Infelizmente, se analisarmos com racionalidade, concluiremos que a derrubada do governo Dilma Rousseff não nos levaria a dar um passo sequer adiante, e sim o contrário. O governo a substituir Dilma Rousseff na conjuntura atual seria o mais reacionário desde a ditadura. Esta é a dura realidade a ser enfrentada! Por isso, é absurdamente oportunista e irresponsável algumas organizações de trabalhadores apostarem na derrubada do governo, além de ser uma tática que aceita o voluntarismo despolitizado (quando não reacionário) como se este representasse algum momento pré-revolucionário. Com certeza o governo Dilma não nos representa, mas nem por isso consideramos razoável ajudar a direita a derrubá-lo, o que representaria uma grande vitória dos setores mais reacionários da sociedade brasileira, além de um passo para medidas de caráter abertamente fascistas por parte das instituições do Estado autocrático brasileiro.

As forças de esquerda do Brasil estão, de fato, numa situação muito difícil. Por um lado, a direita reacionária avançando sobre muitos dos direitos historicamente conquistados, através do Congresso Nacional, prometendo ir ainda mais além, adotando mudanças na legislação e na própria constituição que afetam até mesmo os direitos civis elementares em uma sociedade democrática. Temos um governo de origem popular que nunca se propôs a governar com o povo, e sim com os setores conservadores da velha política nacional, em favor dos monopólios privados e sem alterar absolutamente em nada a estrutura autocrática do Estado. No campo de esquerda que faz oposição ao governo, boa parte das pequenas e divididas organizações populares optam pelo discurso fácil do voluntarismo vanguardista, geralmente dissociado das massas populares, com quase insignificante poder de convocação popular.

Nós do Polo Comunista Luiz Carlos Prestes – PCLCP, percebemos que são estreitos os caminhos para se caminhar com coerência e responsabilidade neste momento conjuntural brasileiro.
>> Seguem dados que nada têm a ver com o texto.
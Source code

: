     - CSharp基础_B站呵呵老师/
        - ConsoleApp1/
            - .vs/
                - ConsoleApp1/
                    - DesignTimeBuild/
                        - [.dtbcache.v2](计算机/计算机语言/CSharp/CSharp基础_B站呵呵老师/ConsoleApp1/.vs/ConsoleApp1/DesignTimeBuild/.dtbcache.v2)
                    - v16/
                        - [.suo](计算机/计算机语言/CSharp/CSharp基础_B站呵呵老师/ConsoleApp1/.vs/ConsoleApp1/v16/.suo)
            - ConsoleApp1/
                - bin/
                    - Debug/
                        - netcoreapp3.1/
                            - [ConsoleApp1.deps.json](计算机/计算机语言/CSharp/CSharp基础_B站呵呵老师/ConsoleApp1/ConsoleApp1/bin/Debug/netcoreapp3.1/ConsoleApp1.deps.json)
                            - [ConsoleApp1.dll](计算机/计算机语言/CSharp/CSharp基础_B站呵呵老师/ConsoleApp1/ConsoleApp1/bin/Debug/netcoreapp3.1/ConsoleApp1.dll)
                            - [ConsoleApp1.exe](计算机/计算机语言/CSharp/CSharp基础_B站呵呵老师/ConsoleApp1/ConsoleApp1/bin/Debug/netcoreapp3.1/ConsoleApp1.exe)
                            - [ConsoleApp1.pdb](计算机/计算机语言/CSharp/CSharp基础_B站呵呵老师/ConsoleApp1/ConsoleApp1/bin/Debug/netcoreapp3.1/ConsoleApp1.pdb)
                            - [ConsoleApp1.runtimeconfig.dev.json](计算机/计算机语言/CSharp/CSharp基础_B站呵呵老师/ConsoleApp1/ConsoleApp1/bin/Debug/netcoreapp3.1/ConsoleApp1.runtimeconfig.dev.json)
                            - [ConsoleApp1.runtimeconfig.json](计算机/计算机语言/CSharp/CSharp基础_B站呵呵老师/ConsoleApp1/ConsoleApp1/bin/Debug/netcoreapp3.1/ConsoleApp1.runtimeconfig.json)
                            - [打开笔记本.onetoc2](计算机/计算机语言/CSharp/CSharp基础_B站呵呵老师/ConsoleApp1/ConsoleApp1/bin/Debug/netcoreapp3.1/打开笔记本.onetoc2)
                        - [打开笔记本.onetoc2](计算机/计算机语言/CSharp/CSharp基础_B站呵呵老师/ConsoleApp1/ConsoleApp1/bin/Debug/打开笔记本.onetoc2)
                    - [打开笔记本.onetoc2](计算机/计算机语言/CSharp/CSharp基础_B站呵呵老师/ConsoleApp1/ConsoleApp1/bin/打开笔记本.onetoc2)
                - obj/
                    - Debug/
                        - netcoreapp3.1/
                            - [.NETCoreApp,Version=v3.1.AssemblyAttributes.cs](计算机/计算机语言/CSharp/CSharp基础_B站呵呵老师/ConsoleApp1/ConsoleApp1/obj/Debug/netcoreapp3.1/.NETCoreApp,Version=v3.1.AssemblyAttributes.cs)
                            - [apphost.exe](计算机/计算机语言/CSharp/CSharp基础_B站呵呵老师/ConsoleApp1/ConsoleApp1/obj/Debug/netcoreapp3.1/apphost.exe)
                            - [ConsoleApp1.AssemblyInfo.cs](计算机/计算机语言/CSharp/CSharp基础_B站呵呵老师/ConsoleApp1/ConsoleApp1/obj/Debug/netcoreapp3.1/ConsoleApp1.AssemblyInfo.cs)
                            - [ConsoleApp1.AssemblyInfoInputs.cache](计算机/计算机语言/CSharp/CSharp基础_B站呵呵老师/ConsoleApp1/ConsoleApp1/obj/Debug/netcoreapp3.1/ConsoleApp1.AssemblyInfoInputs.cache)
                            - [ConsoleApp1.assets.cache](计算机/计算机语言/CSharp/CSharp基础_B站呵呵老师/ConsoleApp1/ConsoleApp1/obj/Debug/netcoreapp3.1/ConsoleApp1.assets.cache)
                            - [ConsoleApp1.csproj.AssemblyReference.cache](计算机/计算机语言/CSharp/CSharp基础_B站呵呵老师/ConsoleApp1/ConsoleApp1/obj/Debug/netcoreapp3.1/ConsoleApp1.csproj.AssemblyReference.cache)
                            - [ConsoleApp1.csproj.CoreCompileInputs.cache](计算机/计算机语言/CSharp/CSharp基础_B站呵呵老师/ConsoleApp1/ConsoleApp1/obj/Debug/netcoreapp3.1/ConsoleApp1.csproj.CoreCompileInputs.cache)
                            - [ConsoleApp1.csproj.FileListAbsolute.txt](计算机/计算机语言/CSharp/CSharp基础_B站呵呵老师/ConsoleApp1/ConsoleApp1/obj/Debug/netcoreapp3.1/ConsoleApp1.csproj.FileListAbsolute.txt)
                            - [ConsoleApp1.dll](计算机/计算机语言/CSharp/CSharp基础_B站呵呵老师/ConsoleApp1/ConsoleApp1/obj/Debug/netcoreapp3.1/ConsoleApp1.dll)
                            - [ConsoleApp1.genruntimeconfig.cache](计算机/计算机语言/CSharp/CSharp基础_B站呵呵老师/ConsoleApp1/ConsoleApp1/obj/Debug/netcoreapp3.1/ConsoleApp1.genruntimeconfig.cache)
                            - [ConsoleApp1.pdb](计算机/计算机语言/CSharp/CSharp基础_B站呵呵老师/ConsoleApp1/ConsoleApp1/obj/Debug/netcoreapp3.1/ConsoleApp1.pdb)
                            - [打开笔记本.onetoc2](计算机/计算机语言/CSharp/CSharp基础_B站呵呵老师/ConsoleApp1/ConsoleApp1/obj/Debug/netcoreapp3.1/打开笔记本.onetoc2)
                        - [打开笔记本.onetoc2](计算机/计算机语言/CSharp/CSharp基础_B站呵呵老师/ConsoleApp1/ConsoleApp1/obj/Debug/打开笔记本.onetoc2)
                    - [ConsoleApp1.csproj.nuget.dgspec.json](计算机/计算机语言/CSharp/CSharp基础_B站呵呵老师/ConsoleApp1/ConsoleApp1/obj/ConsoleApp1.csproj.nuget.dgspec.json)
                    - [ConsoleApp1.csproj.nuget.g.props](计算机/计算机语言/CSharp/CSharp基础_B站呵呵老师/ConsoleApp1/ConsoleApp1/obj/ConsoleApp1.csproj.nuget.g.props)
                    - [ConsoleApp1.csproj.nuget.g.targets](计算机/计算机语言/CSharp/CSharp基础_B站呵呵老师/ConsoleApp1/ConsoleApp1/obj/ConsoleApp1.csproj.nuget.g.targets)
Não admitiremos nenhum gesto e nenhuma omissão que possa ser favorável às táticas agressivas da direita reacionária. Por mais que esta direita foque sua ira contra o PT, por ser o partido que ocupa a cadeira da Presidência da República, não pode haver nenhuma dúvida de que este mesmo ódio está voltado para todas as organizações de esquerda, e, quanto mais consequente com a estratégia socialista for o agrupamento, com tanto mais força será caçado pela reação no caso de um governo destes setores.

Por outro lado, permanecemos com a posição adotada já em 2003, de que os governos encabeçados pelo PT não representam sequer o reformismo social democrático que muitos esperavam deles. Nunca fizemos e não faremos parte da defesa deste governo! Mas não temos dúvida de que qualquer tentativa de derrubá-lo representará um golpe, e que este golpe não será apenas contra o PT, e sim contra todas as forças democráticas, populares e de esquerda existentes no Brasil, além de ser, para a América Latina e o Caribe, o começo do fim dos governos populares. O imperialismo estaria mais forte para atacar Venezuela, Bolívia, Equador, Nicarágua, El Salvador, dentre outros, caso as forças mais reacionárias da sociedade brasileira assumissem o governo. Para além das organizações populares de esquerda, o conjunto da classe trabalhadora e do povo pobre sofreria ainda mais reveses, com mais perda de direitos e, inclusive, com mais restrição à livre organização e à própria reivindicação. Não temos a menor dúvida quanto a isto!

Temos trabalhado para ajudar a trazer para a ordem do dia a pauta de interesse da classe trabalhadora, e ao fazê-lo entendemos ser importante buscar englobar todas as organizações populares, tanto as que não apoiam o governo quanto aquelas que, mesmo dentro do espectro governista, estão dispostas a lutar contra as políticas de direita que estão sendo adotadas pelo governo.

Se a conjuntura aponta para a necessidade de somar forças com setores populares que fazem parte do espectro político de apoio ao governo, não podemos esperar que estes setores deixem de ser o que são para poderem caminhar ao nosso lado. Discursar em defesa da unidade, mas não perder uma chance sequer para tentar ridicularizar o pretenso aliado, não passa de oportunismo auto proclamatório. Evidente que deve haver acordos prévios na organização do movimento, definindo o caráter de cada atividade pública que se vai realizar e principalmente o programa imediato de luta. Atacar o governo com os mesmos verbos da direita reacionária assim como a defesa do governo não nos uniria para nada. O objetivo é defender uma pauta comum, voltada para questões programáticas de interesse da classe trabalhadora e do povo pobre e combater as políticas de direita do governo e da reação. É um equívoco caminhar no sentido de priorizar o ataque às organizações populares que fazem parte do movimento que se pretende unitário.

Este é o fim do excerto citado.